§ Your task: Please transcribe exactly, and only, the lines of the data below between the line holding "across all zones owned by the organization." and the line holding "occupy the Earth.", inclusive.

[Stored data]
◆ ◆ ◆

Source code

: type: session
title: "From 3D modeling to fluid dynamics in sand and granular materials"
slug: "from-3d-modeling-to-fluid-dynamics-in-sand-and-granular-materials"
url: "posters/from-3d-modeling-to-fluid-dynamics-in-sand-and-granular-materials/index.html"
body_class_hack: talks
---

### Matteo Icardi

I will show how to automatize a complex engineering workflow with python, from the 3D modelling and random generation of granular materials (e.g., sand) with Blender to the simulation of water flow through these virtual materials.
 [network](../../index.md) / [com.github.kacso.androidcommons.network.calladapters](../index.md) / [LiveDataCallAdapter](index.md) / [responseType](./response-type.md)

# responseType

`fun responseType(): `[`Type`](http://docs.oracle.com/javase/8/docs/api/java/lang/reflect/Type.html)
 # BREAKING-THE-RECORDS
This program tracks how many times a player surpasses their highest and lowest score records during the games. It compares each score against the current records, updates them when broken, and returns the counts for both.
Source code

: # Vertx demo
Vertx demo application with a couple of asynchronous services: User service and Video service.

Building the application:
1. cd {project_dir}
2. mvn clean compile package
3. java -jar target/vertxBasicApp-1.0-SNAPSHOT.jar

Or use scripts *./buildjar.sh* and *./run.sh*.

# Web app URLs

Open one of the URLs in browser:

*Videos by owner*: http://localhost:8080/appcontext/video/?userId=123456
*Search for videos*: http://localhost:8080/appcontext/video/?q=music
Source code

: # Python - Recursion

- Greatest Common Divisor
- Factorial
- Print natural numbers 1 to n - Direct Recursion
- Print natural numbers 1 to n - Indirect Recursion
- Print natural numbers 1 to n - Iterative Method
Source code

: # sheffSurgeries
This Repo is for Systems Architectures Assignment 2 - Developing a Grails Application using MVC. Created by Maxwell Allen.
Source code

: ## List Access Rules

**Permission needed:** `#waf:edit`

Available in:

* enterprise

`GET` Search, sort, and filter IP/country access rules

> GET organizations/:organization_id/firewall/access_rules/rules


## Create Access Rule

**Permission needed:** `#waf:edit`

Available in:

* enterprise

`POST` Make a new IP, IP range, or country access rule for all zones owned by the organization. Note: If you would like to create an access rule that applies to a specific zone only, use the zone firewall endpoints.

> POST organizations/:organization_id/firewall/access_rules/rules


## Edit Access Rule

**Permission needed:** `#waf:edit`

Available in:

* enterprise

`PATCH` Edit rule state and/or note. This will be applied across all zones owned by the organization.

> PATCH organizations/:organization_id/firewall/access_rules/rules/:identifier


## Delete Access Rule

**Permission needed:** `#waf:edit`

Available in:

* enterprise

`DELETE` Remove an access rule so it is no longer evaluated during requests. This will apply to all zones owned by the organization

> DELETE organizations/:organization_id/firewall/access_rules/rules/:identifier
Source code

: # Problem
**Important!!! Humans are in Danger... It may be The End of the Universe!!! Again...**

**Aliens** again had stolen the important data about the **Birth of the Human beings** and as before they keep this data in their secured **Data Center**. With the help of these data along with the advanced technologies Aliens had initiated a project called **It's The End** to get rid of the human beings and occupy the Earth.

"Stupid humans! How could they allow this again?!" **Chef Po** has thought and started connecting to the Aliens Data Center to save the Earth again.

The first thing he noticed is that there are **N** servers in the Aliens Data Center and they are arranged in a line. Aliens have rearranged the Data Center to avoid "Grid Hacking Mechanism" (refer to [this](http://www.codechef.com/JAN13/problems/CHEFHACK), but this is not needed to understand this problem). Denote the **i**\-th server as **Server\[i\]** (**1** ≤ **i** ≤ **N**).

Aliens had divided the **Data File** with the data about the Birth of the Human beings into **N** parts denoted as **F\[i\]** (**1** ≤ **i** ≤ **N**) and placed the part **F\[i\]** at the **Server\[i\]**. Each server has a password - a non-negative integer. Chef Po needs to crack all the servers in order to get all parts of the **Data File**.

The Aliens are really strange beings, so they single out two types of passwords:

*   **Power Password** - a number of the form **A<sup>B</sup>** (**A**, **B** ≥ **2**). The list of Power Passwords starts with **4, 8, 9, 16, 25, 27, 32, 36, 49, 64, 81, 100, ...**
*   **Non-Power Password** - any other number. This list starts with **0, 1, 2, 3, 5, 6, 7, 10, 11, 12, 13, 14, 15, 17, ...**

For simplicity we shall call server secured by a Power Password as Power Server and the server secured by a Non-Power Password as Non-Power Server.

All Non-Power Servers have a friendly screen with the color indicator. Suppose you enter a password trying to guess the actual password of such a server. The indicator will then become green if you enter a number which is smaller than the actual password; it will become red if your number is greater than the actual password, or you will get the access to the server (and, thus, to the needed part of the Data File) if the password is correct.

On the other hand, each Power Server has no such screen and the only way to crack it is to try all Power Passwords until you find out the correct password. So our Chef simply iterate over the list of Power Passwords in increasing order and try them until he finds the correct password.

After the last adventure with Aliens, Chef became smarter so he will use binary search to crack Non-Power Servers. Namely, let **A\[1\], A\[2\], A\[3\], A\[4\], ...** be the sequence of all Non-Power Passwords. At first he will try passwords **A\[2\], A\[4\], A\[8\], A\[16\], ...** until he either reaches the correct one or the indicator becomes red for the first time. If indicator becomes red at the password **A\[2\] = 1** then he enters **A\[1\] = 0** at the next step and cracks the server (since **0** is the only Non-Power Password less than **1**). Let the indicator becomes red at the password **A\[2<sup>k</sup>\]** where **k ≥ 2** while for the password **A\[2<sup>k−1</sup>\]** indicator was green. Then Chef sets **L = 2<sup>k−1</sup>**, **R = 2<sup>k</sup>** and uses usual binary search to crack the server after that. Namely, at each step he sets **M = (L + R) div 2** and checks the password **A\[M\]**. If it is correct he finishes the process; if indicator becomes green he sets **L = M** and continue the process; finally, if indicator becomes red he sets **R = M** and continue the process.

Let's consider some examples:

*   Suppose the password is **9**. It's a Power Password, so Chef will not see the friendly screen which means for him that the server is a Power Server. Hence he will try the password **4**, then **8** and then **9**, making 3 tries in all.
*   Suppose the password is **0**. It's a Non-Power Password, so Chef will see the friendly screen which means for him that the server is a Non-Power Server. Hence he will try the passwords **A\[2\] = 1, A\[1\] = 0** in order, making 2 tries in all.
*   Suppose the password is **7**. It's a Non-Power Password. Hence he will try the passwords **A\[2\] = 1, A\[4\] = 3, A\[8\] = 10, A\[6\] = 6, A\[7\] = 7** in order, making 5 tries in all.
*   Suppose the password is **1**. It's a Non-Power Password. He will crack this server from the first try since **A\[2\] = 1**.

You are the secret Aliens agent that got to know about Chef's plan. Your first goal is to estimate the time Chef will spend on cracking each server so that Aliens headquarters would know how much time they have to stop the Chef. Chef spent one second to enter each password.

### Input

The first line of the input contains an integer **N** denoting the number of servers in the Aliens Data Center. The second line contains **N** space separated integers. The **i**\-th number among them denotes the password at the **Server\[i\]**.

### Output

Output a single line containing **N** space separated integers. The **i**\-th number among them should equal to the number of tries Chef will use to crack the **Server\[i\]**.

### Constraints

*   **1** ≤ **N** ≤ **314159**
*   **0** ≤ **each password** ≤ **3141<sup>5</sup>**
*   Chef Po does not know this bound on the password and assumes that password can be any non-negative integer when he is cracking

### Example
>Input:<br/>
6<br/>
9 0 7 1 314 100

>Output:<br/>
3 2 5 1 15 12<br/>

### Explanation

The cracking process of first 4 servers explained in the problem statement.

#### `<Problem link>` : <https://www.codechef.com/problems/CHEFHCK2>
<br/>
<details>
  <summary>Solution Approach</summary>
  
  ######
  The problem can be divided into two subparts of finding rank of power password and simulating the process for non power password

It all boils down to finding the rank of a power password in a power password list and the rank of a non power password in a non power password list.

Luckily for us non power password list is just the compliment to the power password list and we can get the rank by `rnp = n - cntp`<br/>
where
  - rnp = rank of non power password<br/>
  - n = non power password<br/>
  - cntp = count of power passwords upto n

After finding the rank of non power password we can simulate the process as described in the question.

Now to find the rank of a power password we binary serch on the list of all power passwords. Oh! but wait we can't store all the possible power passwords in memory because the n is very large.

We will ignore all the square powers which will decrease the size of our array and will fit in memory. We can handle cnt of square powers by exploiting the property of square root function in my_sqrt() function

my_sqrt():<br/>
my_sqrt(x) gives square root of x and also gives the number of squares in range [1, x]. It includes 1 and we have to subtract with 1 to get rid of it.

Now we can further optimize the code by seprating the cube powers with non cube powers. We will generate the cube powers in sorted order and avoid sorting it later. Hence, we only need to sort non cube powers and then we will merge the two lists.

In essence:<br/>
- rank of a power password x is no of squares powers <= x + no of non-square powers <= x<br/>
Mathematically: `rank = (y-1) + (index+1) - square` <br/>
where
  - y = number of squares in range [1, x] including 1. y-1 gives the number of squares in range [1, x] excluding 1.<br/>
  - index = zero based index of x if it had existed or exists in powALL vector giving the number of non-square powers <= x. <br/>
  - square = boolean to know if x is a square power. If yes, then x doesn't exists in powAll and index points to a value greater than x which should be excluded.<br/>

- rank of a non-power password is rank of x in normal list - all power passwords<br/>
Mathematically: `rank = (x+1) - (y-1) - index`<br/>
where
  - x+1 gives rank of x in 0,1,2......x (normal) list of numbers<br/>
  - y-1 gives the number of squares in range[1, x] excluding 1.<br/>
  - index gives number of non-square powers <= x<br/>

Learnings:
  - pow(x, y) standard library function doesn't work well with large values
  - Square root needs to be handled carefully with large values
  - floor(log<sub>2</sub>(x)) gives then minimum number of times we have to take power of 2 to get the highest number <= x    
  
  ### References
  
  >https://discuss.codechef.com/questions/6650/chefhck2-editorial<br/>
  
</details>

◆ ◆ ◆

§ Output:
`PATCH` Edit rule state and/or note. This will be applied across all zones owned by the organization.

> PATCH organizations/:organization_id/firewall/access_rules/rules/:identifier


## Delete Access Rule

**Permission needed:** `#waf:edit`

Available in:

* enterprise

`DELETE` Remove an access rule so it is no longer evaluated during requests. This will apply to all zones owned by the organization

> DELETE organizations/:organization_id/firewall/access_rules/rules/:identifier
Source code

: # Problem
**Important!!! Humans are in Danger... It may be The End of the Universe!!! Again...**

**Aliens** again had stolen the important data about the **Birth of the Human beings** and as before they keep this data in their secured **Data Center**. With the help of these data along with the advanced technologies Aliens had initiated a project called **It's The End** to get rid of the human beings and occupy the Earth.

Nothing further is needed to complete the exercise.